GKE nodes unexpectedly deleted and recreated

4/12/2019

I created a cluster on Google Kubernetes Engine. The nodes get deleted/created very often (at least once a day). Even though new instances are created to replace them, and pods are moved to these new nodes, I would like to understand why the nodes disappear.

I checked the settings used to create the cluster and the node pool:

  • "Automatic node upgrade" is Disabled on the node pool.
  • "Pre-emptible nodes" is Disabled.
  • "Automatic node repair" is Enabled, but I doesn't look like there was a node repair, since I don't see anything in gcloud container operations list at the time when my nodes were deleted.
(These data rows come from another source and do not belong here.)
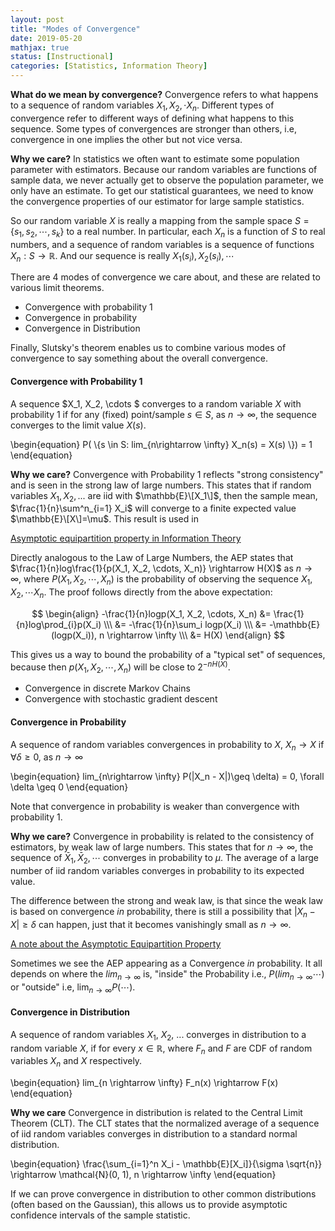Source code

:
 ```yaml
---
layout: post
title: "Modes of Convergence"
date: 2019-05-20
mathjax: true
status: [Instructional]
categories: [Statistics, Information Theory]
---
```


**What do we mean by convergence?**
Convergence refers to what happens to a sequence of random variables $X_1, X_2, \cdot X_n$.
Different types of convergence refer to different ways of defining what happens to this
sequence. Some types of convergences are stronger than others, i.e, convergence in one implies
the other but not vice versa.


**Why we care?**
In statistics we often want to estimate some population parameter with estimators. Because our
random variables are functions of sample data, we never actually get
to observe the population parameter, we only have an estimate. To get our statistical
guarantees, we need to know the convergence properties of our estimator for large sample statistics.

So our random variable $X$ is really a mapping from the sample space $S=\{s_1, s_2, \cdots, s_k\}$ to a real number. In particular, each $X_n$ is a function of $S$ to real numbers, and a sequence of random variables is a sequence of functions $X_n:S\rightarrow \mathbb{R}$. And our sequence is really $X_1(s_i), X_2(s_i), \cdots$

There are 4 modes of convergence we care about, and these are related to various limit
theorems.

* Convergence with probability 1
* Convergence in probability
* Convergence in Distribution

Finally, Slutsky's theorem enables us to combine various modes of convergence to say something
about the overall convergence.


#### **Convergence with Probability 1**

A sequence $X_1, X_2, \cdots $ converges to a random variable $X$ with probability 1 if for any
(fixed) point/sample $s \in S$, as $n \rightarrow \infty$, the sequence converges to the limit
value $X(s)$.

\begin{equation}
P( \\{s \in S: lim_{n\rightarrow \infty} X_n(s) = X(s) \\}) = 1
\end{equation}

**Why we care?** Convergence with Probability 1 reflects "strong consistency" and is seen in the strong law of large numbers.
This states that if random variables $X_1, X_2,...$ are iid with $\mathbb{E}\[X_1\]$, then the sample mean, $\frac{1}{n}\sum^n_{i=1} X_i$ will converge to a finite expected value $\mathbb{E}\[X\]=\mu$. This result is used in 

<u>Asymptotic equipartition property in Information Theory</u>

Directly analogous to the Law of Large Numbers, the AEP states that
$\frac{1}{n}log\frac{1}{p(X_1, X_2, \cdots, X_n)} \rightarrow H(X)$ as $n\rightarrow \infty$,
where $P(X_1, X_2, \cdots, X_n)$ is the probability of observing the sequence  $X_1, X_2, \cdots X_n$. The proof follows directly from the above expectation:

$$
\begin{align}
-\frac{1}{n}logp(X_1, X_2, \cdots, X_n) &= \frac{1}{n}log\prod_{i}p(X_i) \\\
&= -\frac{1}{n}\sum_i logp(X_i) \\\
&= -\mathbb{E}(logp(X_i)), n \rightarrow \infty \\\
&= H(X)
\end{align}
$$

This gives us a way to bound the probability of a "typical set" of sequences, because then
$p(X_1, X_2, \cdots, X_n)$ will be close to $2^{-nH(X)}$.




* Convergence in discrete Markov Chains
* Convergence with stochastic gradient descent

#### **Convergence in Probability**
A sequence of random variables convergences in probability to $X$,  $X_n \rightarrow X$ if $\forall \delta \geq 0$, as $n \rightarrow \infty$

\begin{equation}
lim_{n\rightarrow \infty} P(|X_n - X|)\geq \delta) = 0, \forall \delta \geq 0
\end{equation}

Note that convergence in probability is weaker than convergence with probability 1. 

**Why we care?** Convergence in probability is related to the consistency of estimators, by
weak law of large numbers. This states that for $n\rightarrow \infty$, the sequence of
$\bar{X}_1, \bar{X}_2, \cdots$ converges in probability to $\mu$. The average of a large number of iid random variables converges in probability to its expected value.

The difference between the strong and weak law, is that since the weak law is based on convergence *in* probability, there
is still a possibility that $|X_n-X|\geq \delta$ can happen, just that it becomes vanishingly
small as $n \rightarrow \infty$.

<u>A note about the Asymptotic Equipartition Property</u>

Sometimes we see the AEP appearing as a Convergence *in* probability. It all depends on where
the $lim_{n\rightarrow \infty}$ is, "inside" the Probability i.e., $P(lim_{n\rightarrow \infty} \cdots)$ or "outside" i.e, $\lim_{n\rightarrow \infty}P(\cdots)$. 


#### **Convergence in Distribution**

A sequence of random variables $X_1$, $X_2$, ... converges in distribution to a random variable
$X$, if for every $x \in \mathbb{R}$, where $F_n$ and $F$ are CDF of random variables $X_n$ and
$X$ respectively.

\begin{equation}
lim_{n \rightarrow \infty} F_n(x) \rightarrow F(x)
\end{equation}

**Why we care** Convergence in distribution is related to the Central Limit Theorem (CLT). The CLT states that the normalized average of a sequence of iid random variables converges in distribution to a standard normal distribution. 

\begin{equation}
\frac{\sum_{i=1}^n X_i - \mathbb{E}\[X_i\]}{\sigma \sqrt{n}} \rightarrow \mathcal{N}(0, 1),
n \rightarrow \infty
\end{equation}

If we can prove convergence in distribution to other common distributions (often based on the
Gaussian), this allows us to provide asymptotic confidence intervals of the sample statistic.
I can see that the current nodes were all (re-)created at 21:00, while the cluster was created at 08:35 :

➜  ~ gcloud container clusters describe my-cluster --format=json
{
  "createTime": "2019-04-11T08:35:39+00:00",
  ...
  "nodePools": [
    {
      ...
      "management": {
        "autoRepair": true
      },
      "name": "default-pool",
    }
  ],
  "status": "RUNNING",
  ...
}

How can I trace the reason why the nodes were deleted ?

-- TagadaPoe
google-kubernetes-engine
kubernetes

2 Answers

10/18/2019

just happened to me on Sunday 13/10/2019. all data from stateful partition also gone

-- Wojtas.Zet
Source: StackOverflow

4/12/2019

I tried to reproduce your problem by creating a cluster, manually stopping the kubelet on a node (by running systemctl stop kubelet) to trigger repair and watching the node recover. In my case, I do see an operation for the auto node repair, but I can also see in the GCE operations log that the VM was deleted and recreated (by the GKE robot account).

If you run gcloud compute operations list (or check the cloud console page for operations) you should see what caused the VM to be deleted and recreated.

-- Robert Bailey
Source: StackOverflow